Aims/hypothesis: Antagonism of the glucagon receptor (GCGR) represents a potential approach for treating diabetes. Cpd-A, a potent and selective GCGR antagonist (GRA) was studied in preclinical models to assess its effects on alpha cells.
Methods: Studies were conducted with Cpd-A to examine the effects on glucose-lowering efficacy, its effects in combination with a dipeptidyl peptidase-4 (DPP-4) inhibitor, and the extent and reversibility of alpha cell hypertrophy associated with GCGR antagonism in mouse models.

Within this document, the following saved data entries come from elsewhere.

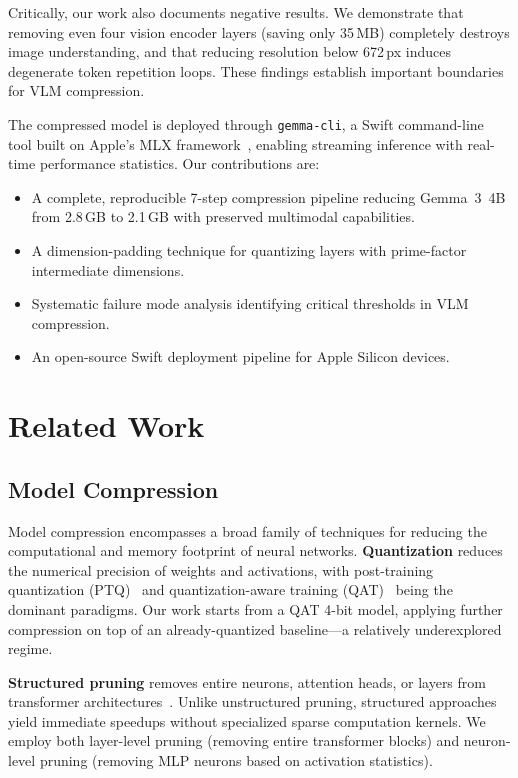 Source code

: \documentclass[11pt]{article}
\begin{document}
Critically, our work also documents negative results. We demonstrate that removing even four vision encoder layers (saving only 35\,MB) completely destroys image understanding, and that reducing resolution below 672\,px induces degenerate token repetition loops. These findings establish important boundaries for VLM compression.

The compressed model is deployed through \texttt{gemma-cli}, a Swift command-line tool built on Apple's MLX framework~\citep{mlx}, enabling streaming inference with real-time performance statistics. Our contributions are:

\begin{itemize}[leftmargin=*]
    \item A complete, reproducible 7-step compression pipeline reducing Gemma~3~4B from 2.8\,GB to 2.1\,GB with preserved multimodal capabilities.
    \item A dimension-padding technique for quantizing layers with prime-factor intermediate dimensions.
    \item Systematic failure mode analysis identifying critical thresholds in VLM compression.
    \item An open-source Swift deployment pipeline for Apple Silicon devices.
\end{itemize}

\section{Related Work}
\label{sec:related}

\subsection{Model Compression}

Model compression encompasses a broad family of techniques for reducing the computational and memory footprint of neural networks. \textbf{Quantization} reduces the numerical precision of weights and activations, with post-training quantization (PTQ)~\citep{gptq,awq} and quantization-aware training (QAT)~\citep{qat} being the dominant paradigms. Our work starts from a QAT 4-bit model, applying further compression on top of an already-quantized baseline---a relatively underexplored regime.

\textbf{Structured pruning} removes entire neurons, attention heads, or layers from transformer architectures~\citep{structuredpruning,layerpruning}. Unlike unstructured pruning, structured approaches yield immediate speedups without specialized sparse computation kernels. We employ both layer-level pruning (removing entire transformer blocks) and neuron-level pruning (removing MLP neurons based on activation statistics).
\end{document}
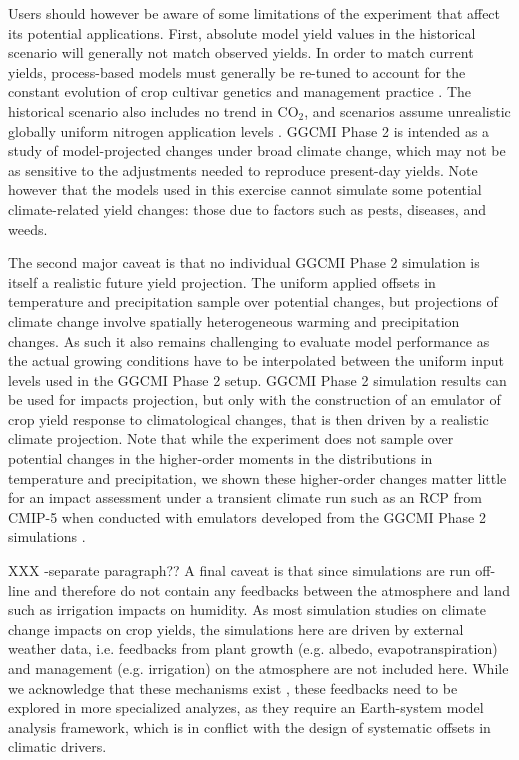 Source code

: \documentclass[gmd, manuscript]{copernicus} %
\begin{document}
Users should however be aware of some limitations of the experiment that affect its potential applications. 
First, absolute model yield values in the historical scenario will generally not match observed yields. 
In order to match current yields, process-based models must generally be re-tuned to account for the constant evolution of crop cultivar genetics and management practice \citep[e.g.][]{JONES2017b}. 
The historical scenario also includes no trend in CO$_2$, and scenarios assume unrealistic globally uniform nitrogen application levels \citep{Elliott2015}. 
GGCMI Phase 2 is intended as a study of model-projected changes under broad climate change, which may not be as sensitive to the adjustments needed to reproduce present-day yields. 
Note however that the models used in this exercise cannot simulate some potential climate-related yield changes: those due to factors such as pests, diseases, and weeds.

The second major caveat is that no individual GGCMI Phase 2 simulation is itself a realistic future yield projection. 
The uniform applied offsets in temperature and precipitation sample over potential changes, but projections of climate change involve spatially heterogeneous warming and precipitation changes. 
As such it also remains challenging to evaluate model performance as the actual growing conditions have to be interpolated between the uniform input levels used in the GGCMI Phase 2 setup. 
GGCMI Phase 2 simulation results can be used for impacts projection, but only with the construction of an emulator of crop yield response to climatological changes, that is then driven by a realistic climate projection.
Note that while the experiment does not sample over potential changes in the higher-order moments in the distributions in temperature and precipitation, we shown these higher-order changes matter little for an impact assessment under a transient climate run such as an RCP from CMIP-5 when conducted with emulators developed from the GGCMI Phase 2 simulations \citep{Franke2020}.

XXX -separate paragraph?? A final caveat is that since simulations are run off-line and therefore do not contain any feedbacks between the atmosphere and land such as irrigation impacts on humidity.
As most simulation studies on climate change impacts on crop yields, the simulations here are driven by external weather data, i.e. feedbacks from plant growth (e.g. albedo, evapotranspiration) and management (e.g. irrigation) on the atmosphere are not included here. 
While we acknowledge that these mechanisms exist \citep[e.g.][]{Decker2017}, these feedbacks need to be explored in more specialized analyzes, as they require an Earth-system model analysis framework, which is in conflict with the design of systematic offsets in climatic drivers.
\end{document}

Results: Chronic treatment with Cpd-A resulted in effective and sustained glucose lowering in mouse models in which endogenous murine Gcgr was replaced with human GCGR (hGCGR). Treatment with Cpd-A also led to stable, moderate elevations in both glucagon and glucagon-like peptide 1 (GLP-1) levels, which were completely reversible and not associated with a hyperglycaemic overshoot following termination of treatment. When combined with a DPP-4 inhibitor, Cpd-A led to additional improvement of glycaemic control correlated with elevated active GLP-1 levels after glucose challenge. In contrast to Gcgr-knockout mice in which alpha cell hypertrophy was detected, chronic treatment with Cpd-A in obese hGCGR mice did not result in gross morphological changes in pancreatic tissue.
Conclusions/interpretation: A GRA lowered glucose effectively in diabetic models without significant alpha cell hypertrophy during or following chronic treatment. Treatment with a GRA may represent an effective approach for glycaemic control in patients with type 2 diabetes, which could be further enhanced when combined with DPP-4 inhibitors.